Conclusions and Recommendations for Action taken from the study:
The survey committee’s nine policy recommendations have been presented to various committees and legislators. Each recommendation is based on lessons learned from farmworkers navigating the difficulties of COVID-19, forest fires, and displacement.
1. Replenish income and safety net support for farmworkers regardless of documentation status, such as the Oregon Workers Relief Fund, COVID-19 Farmworker Rental Relief Fund, and expand qualifications for Oregon Worker Quarantine Fund.
2. Expand stock of housing opportunities that can serve farmworker families facing housing insecurity and/or needing temporary quarantining shelter with adequate social distancing.
3. Enforce existing anti-retaliation and workplace protections that assure farmworkers can take time off and/or can file employer complaints without fear of retribution, such as supporting stronger Whistleblower protections and abolishing farm labor collective bargaining restrictions.
4. Strengthen Oregon/OSHA occupational safety enforcement and worksite auditing activities, including random inspections.
5. Provide compensation for farmworkers who were forced to take time off work and/or relied on informal networks for caretaking/childcare responsibilities due to Oregon COVID-19 Farmworker Study Preliminary Data Brief—September 21, 2020 the closure of childcare facilities and transition to virtual education since the start of COVID-19.

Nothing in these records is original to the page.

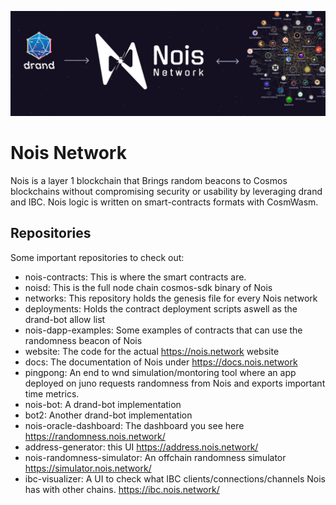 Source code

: ![Nois Banner](img/banner.jpeg)

# Nois Network
Nois is a layer 1 blockchain that Brings random beacons to Cosmos blockchains without compromising security or usability by leveraging drand and IBC.
Nois logic is written on smart-contracts formats with CosmWasm.
## Repositories
Some important repositories to check out:
* nois-contracts: This is where the smart contracts are. 
* noisd: This is the full node chain cosmos-sdk binary of Nois
* networks: This repository holds the genesis file for every Nois network
* deployments: Holds the contract deployment scripts aswell as the drand-bot allow list 
* nois-dapp-examples: Some examples of contracts that can use the randomness beacon of Nois
* website: The code for the actual https://nois.network website
* docs: The documentation of Nois under https://docs.nois.network
* pingpong: An end to wnd simulation/montoring tool where an app deployed on juno requests randomness from Nois and exports important time metrics. 
* nois-bot: A drand-bot implementation
* bot2: Another drand-bot implementation
* nois-oracle-dashboard: The dashboard you see here https://randomness.nois.network/
* address-generator: this UI https://address.nois.network/
* nois-randomness-simulator: An offchain randomness simulator https://simulator.nois.network/
* ibc-visualizer: A UI to check  what IBC clients/connections/channels Nois has with other chains. https://ibc.nois.network/ 
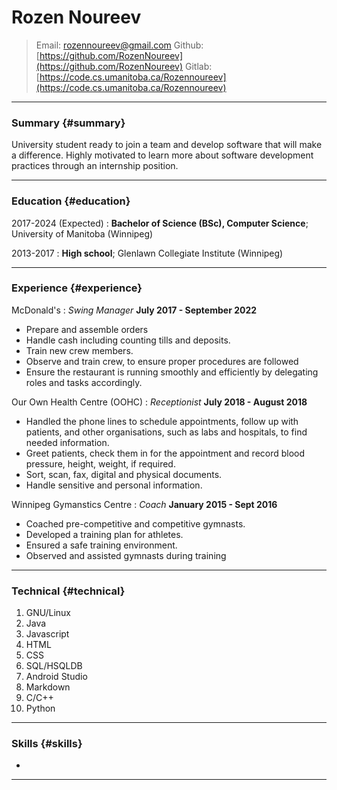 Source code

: # Rozen Noureev
  
> Email: [rozennoureev@gmail.com](rozennoureev@gmail.com)
> Github: [https://github.com/RozenNoureev](https://github.com/RozenNoureev)
> Gitlab: [https://code.cs.umanitoba.ca/Rozennoureev](https://code.cs.umanitoba.ca/Rozennoureev)

------

### Summary {#summary}

University student ready to join a team and develop software that will make a difference. Highly motivated to learn more about software development practices through an internship position.

------

### Education {#education}

2017-2024 (Expected)
:   **Bachelor of Science (BSc), Computer Science**; University of Manitoba (Winnipeg)

    

2013-2017
:   **High school**; Glenlawn Collegiate Institute (Winnipeg)

------

### Experience {#experience}

McDonald's
: *Swing Manager*
  __July 2017 - September 2022__

* Prepare and assemble orders
* Handle cash including counting tills and deposits.
* Train new crew members.
* Observe and train crew, to ensure proper procedures are followed
* Ensure the restaurant is running smoothly and efficiently by delegating roles and tasks accordingly. 


Our Own Health Centre (OOHC)
: *Receptionist*
  __July 2018 - August 2018__

* Handled the phone lines to schedule appointments, follow up with patients, and other organisations, such as labs and hospitals, to find needed information.
* Greet patients, check them in for the appointment and record blood pressure, height, weight, if required.
* Sort, scan, fax, digital and physical documents.
* Handle sensitive and personal information.

Winnipeg Gymanstics Centre
: *Coach*
  __January 2015 - Sept 2016__

* Coached pre-competitive and competitive gymnasts.
* Developed a training plan for athletes. 
* Ensured a safe training environment.
* Observed and assisted gymnasts during training


------

### Technical {#technical}

1. GNU/Linux
2. Java
3. Javascript
4. HTML
5. CSS
6. SQL/HSQLDB
7. Android Studio
8. Markdown
9. C/C++
10. Python

------

### Skills {#skills}

* 

-------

6. Implement digital literacy programs to improve farmworker families’ access to technology, such as supplying smartphones, tablets, and stipends to offset internet service costs.
7. Mandate employers provide training, when not already required, in languages farmworkers speak and provide targeted plans to improve language accessibility of information, rules, guidance published by government agencies, by funding local organizers and navigators that can reach and inform farmworkers who speak Indigenous languages.
8. Provide frequent and extensive access to COVID-19 testing with convenient access to lab results, vaccinations when available, and access to traditional methods of mental health support administered through trusted community clinics.
9. Ease barriers for exercising legal rights by connecting farmworkers to legal navigators that can provide legal advice on workplace rights, tenant rights, concerns over public charge, and immigrant rights.